Michael Scarpitti was arrested Saturday for allegedly trying to shoplift some bolt-cutters, said Robert Jordan, the FBI's special agent in charge in Portland, Ore.
Mr. Scarpitti has been on the FBI's most-wanted list since disappearing two years ago and has been connected to the Earth Liberation Front, a shadowy group that has claimed responsibility for dozens of crimes over the last several years.
The FBI lists the ELF as its No. 1 domestic terrorism priority.
Mr. Scarpitti was struggling with security at a Canadian Tire store Saturday when police arrived.
"Upon taking him back to police headquarters it would appear he had no identification on him and refused to co-operate with the police in regard to identifying himself," Constable Rick Anthony of the Victoria Police told reporters Monday.
City police first contacted people who knew the man, then spoke to immigration officials who checked his fingerprints and confirmed his identity.
Local charges against him are theft, assault and obstructing a police officer.
He appeared in Victoria provincial court Monday and was being held on an immigration warrant.
Mr. Jordan said the FBI did not know how long Mr. Scarpitti has been in Canada and the agency is working with Canadian authorities on Mr. Scarpitti's extradition to Oregon.
An official with Citizenship and Immigration Canada said the fugitive would "quite likely" be taken before a hearing where his removal would be sought.
"He does have a criminal record and of course it's our intention to remove him," Jim Redmond said.
Mr. Scarpitti, also known as Tre Arrow, is among four activists charged with setting logging trucks on fire June 1, 2001, to protest against logging on the slopes of Mount Hood.
Three other suspects were captured after one of them told a girlfriend about the crime, arrest papers said. The girlfriend's father is a deputy state fire marshal.
Mr. Scarpitti is also accused of taking part in an April 15, 2001 arson attack that damaged three cement trucks at Ross Island Sand & Gravel in Portland.

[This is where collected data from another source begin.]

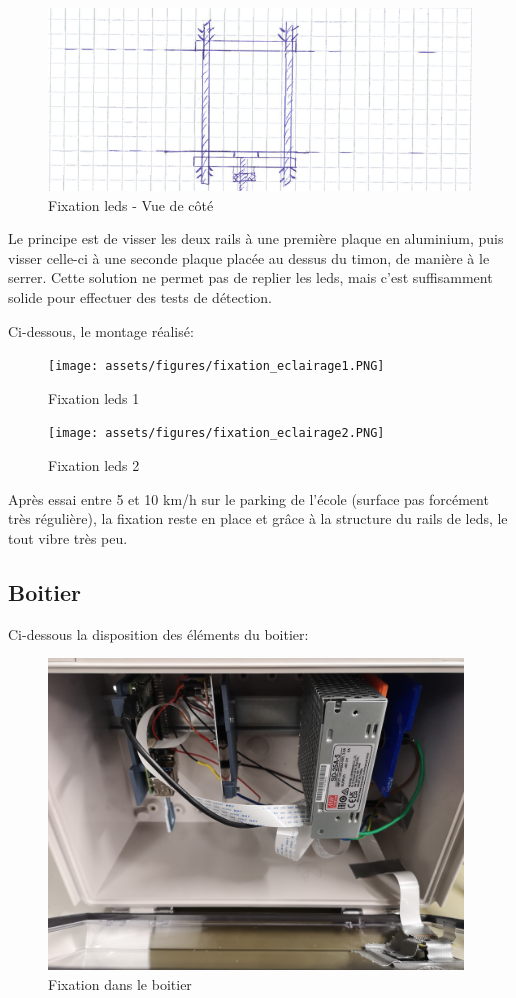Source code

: \begin{figure}[H]
    \centering
    \includegraphics[width=13cm]{assets/figures/fixation_eclairage_cote.PNG}
    \caption{Fixation leds - Vue de côté}
\end{figure}

Le principe est de visser les deux rails à une première plaque en aluminium, puis visser celle-ci à une seconde plaque placée au dessus du timon,
de manière à le serrer. Cette solution ne permet pas de replier les leds, mais c'est suffisamment solide pour effectuer des tests de détection.

Ci-dessous, le montage réalisé:

\begin{figure}[H]
    \centering
    \texttt{[image: assets/figures/fixation\_eclairage1.PNG]}
    \caption{Fixation leds 1}
\end{figure}

\begin{figure}[H]
    \centering
    \texttt{[image: assets/figures/fixation\_eclairage2.PNG]}
    \caption{Fixation leds 2}
\end{figure}

Après essai entre 5 et 10 km/h sur le parking de l'école (surface pas forcément très régulière), la fixation reste en place et grâce à la structure du rails de leds, le tout vibre très peu.
\subsection{Boitier}
Ci-dessous la disposition des éléments du boitier:

\begin{figure}[H]
    \centering
    \includegraphics[width=11cm]{assets/figures/boitier_montage.jpg}
    \caption{Fixation dans le boitier}
\end{figure}

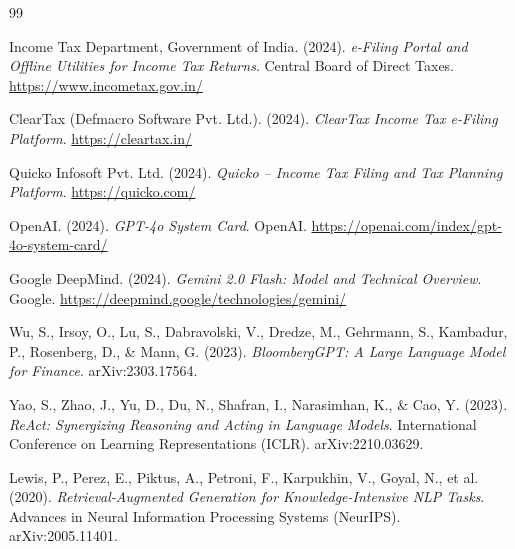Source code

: \documentclass[12pt, a4paper, oneside]{report}
\begin{document}

\begin{thebibliography}{99}

%

Income Tax Department, Government of India. (2024). \textit{e-Filing Portal and
Offline Utilities for Income Tax Returns}. Central Board of Direct Taxes.
\url{https://www.incometax.gov.in/}

ClearTax (Defmacro Software Pvt. Ltd.). (2024). \textit{ClearTax Income Tax
e-Filing Platform}. \url{https://cleartax.in/}

Quicko Infosoft Pvt. Ltd. (2024). \textit{Quicko -- Income Tax Filing and Tax
Planning Platform}. \url{https://quicko.com/}

OpenAI. (2024). \textit{GPT-4o System Card}. OpenAI.
\url{https://openai.com/index/gpt-4o-system-card/}

Google DeepMind. (2024). \textit{Gemini 2.0 Flash: Model and Technical
Overview}. Google.
\url{https://deepmind.google/technologies/gemini/}

Wu, S., Irsoy, O., Lu, S., Dabravolski, V., Dredze, M., Gehrmann, S., Kambadur,
P., Rosenberg, D., \& Mann, G. (2023). \textit{BloombergGPT: A Large Language
Model for Finance}. arXiv:2303.17564.

Yao, S., Zhao, J., Yu, D., Du, N., Shafran, I., Narasimhan, K., \& Cao, Y.
(2023). \textit{ReAct: Synergizing Reasoning and Acting in Language Models}.
International Conference on Learning Representations (ICLR). arXiv:2210.03629.

Lewis, P., Perez, E., Piktus, A., Petroni, F., Karpukhin, V., Goyal, N., et al.
(2020). \textit{Retrieval-Augmented Generation for Knowledge-Intensive NLP
Tasks}. Advances in Neural Information Processing Systems (NeurIPS).
arXiv:2005.11401.


\end{thebibliography}
\end{document}

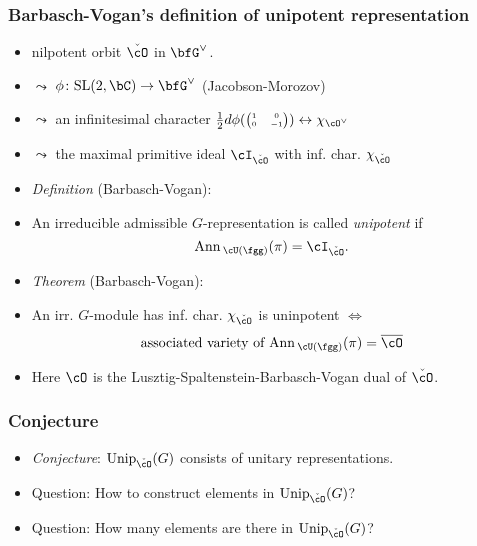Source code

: \documentclass[t,mathserif,11pt,handout,usenames,dvipsnames]{beamer}
\theoremstyle{plain}
\theoremstyle{definition}
\def\Ann{{\mathrm{Ann}\,}}
\def\SL{{\mathrm{SL}}}
\def\Unip{{\mathrm{Unip}}}
\def\half{{\frac{1}{2}}}
\def\ckcO{{\check{\cO}}}
\def\blue{\color{blue}}
\def\red{\color{red}}
\let\oldemph\emph
\def\emph#1{\oldemph{\blue #1}}
\begin{document}
\begin{frame}[label=DU]
  \frametitle{Barbasch-Vogan's definition of unipotent representation}
  \begin{itemize}[<+->]

  \item[]  nilpotent orbit $\ckcO$ in  
    $\bfG^\vee$.  
\item[] \hspace{4em} $\leadsto$ $\phi\colon \SL(2,\bC)\rightarrow \bfG^\vee$
(Jacobson-Morozov)
  \item[] \hspace{4em} $\leadsto$ an infinitesimal character $\half d\phi({\tiny\begin{pmatrix} 1 & 0 \\ 0 & -1\\ \end{pmatrix} })\leftrightarrow \chi_{\cO^\vee}$  
 
\item[] \hspace{4em} $\leadsto$ the maximal primitive ideal $\cI_\ckcO$ with inf. char.  $\chi_{\ckcO}$
\item  \emph{Definition} (Barbasch-Vogan):
\item [] An irreducible admissible $G$-representation is called 
     \emph{unipotent} if 
     \[
      \Ann_{\cU(\fgg)}(\pi) = \cI_{\ckcO}.
     \]
\item  \emph{Theorem} (Barbasch-Vogan):
\item[]
 An irr. $G$-module has inf. char. $\chi_{\ckcO}$ is uninpotent 
$\Longleftrightarrow$
 \[
 \text{associated variety of } \Ann_{\cU(\fgg)}(\pi) = \overline{\cO}
 \]
\item[] Here $\cO$ is the  Lusztig-Spaltenstein-Barbasch-Vogan dual of $\ckcO$.
  \end{itemize}
\end{frame}


\begin{frame}[label=DU]
  \frametitle{Conjecture}
  \begin{itemize}[<+->]
  \item \emph{Conjecture}: $\Unip_{\ckcO}(G)$ consists of {\red unitary} representations.
  \item Question: How to construct elements in $\Unip_{\ckcO}(G)$?
  \item Question: How many elements are there in $\Unip_{\ckcO}(G)$?
  \end{itemize}
\end{frame}
\end{document}
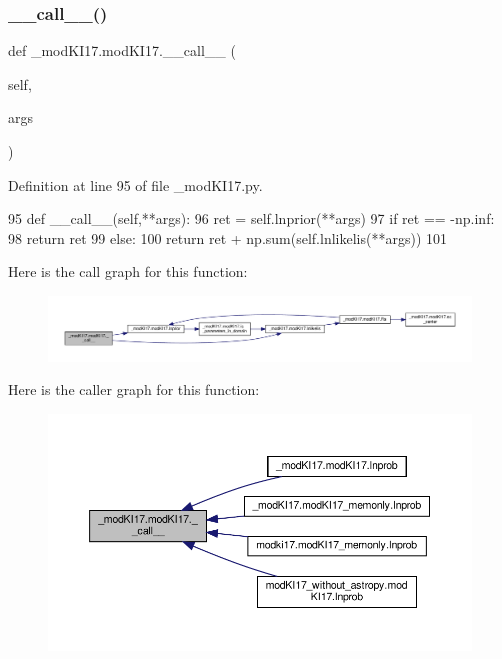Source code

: \subsubsection{\texorpdfstring{\+\_\+\+\_\+call\+\_\+\+\_\+()}{\_\_call\_\_()}}
{\footnotesize\ttfamily def \+\_\+mod\+K\+I17.\+mod\+K\+I17.\+\_\+\+\_\+call\+\_\+\+\_\+ (\begin{DoxyParamCaption}\item[{}]{self,  }\item[{}]{args }\end{DoxyParamCaption})}



Definition at line 95 of file \+\_\+mod\+K\+I17.\+py.


\begin{DoxyCode}
95     \textcolor{keyword}{def }\_\_call\_\_(self,**args):
96         ret = self.lnprior(**args)
97         \textcolor{keywordflow}{if} ret == -np.inf:
98             \textcolor{keywordflow}{return} ret
99         \textcolor{keywordflow}{else}:
100             \textcolor{keywordflow}{return} ret + np.sum(self.lnlikelis(**args)) 
101         
\end{DoxyCode}
Here is the call graph for this function\+:\nopagebreak
\begin{figure}[H]
\begin{center}
\leavevmode
\includegraphics[width=350pt]{d8/d2c/class__modKI17_1_1modKI17_a20bf807508e322e3920b4bac36a8478a_cgraph}
\end{center}
\end{figure}
Here is the caller graph for this function\+:\nopagebreak
\begin{figure}[H]
\begin{center}
\leavevmode
\includegraphics[width=350pt]{d8/d2c/class__modKI17_1_1modKI17_a20bf807508e322e3920b4bac36a8478a_icgraph}
\end{center}
\end{figure}
\mbox{\label{class__modKI17_1_1modKI17_a9df500ff2a922b4ec30f3cfc27b07b6a}}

Mr. Scarpitti first gained notoriety in July 2000 when he scaled a U.S. Forest Service building in downtown Portland and lived on a ledge for 11 days to protest against timber policies.
In October 2001, he suffered several broken bones when he fell 18 metres from a hemlock tree where he had perched to protest against a logging sale in Oregon's Tillamook County.
On June 1 of that year arsonists firebombed trucks at Schoppert Logging Co. in Estacada, a small town between Portland and Mount Hood.
Three suspects were arrested. One of them, Jacob Sherman, was sentenced to more than three years in prison in 2003 after pleading guilty.
Court documents filed by Sherman's lawyer identified Tre Arrow as "the leader and instigator" of the arsons.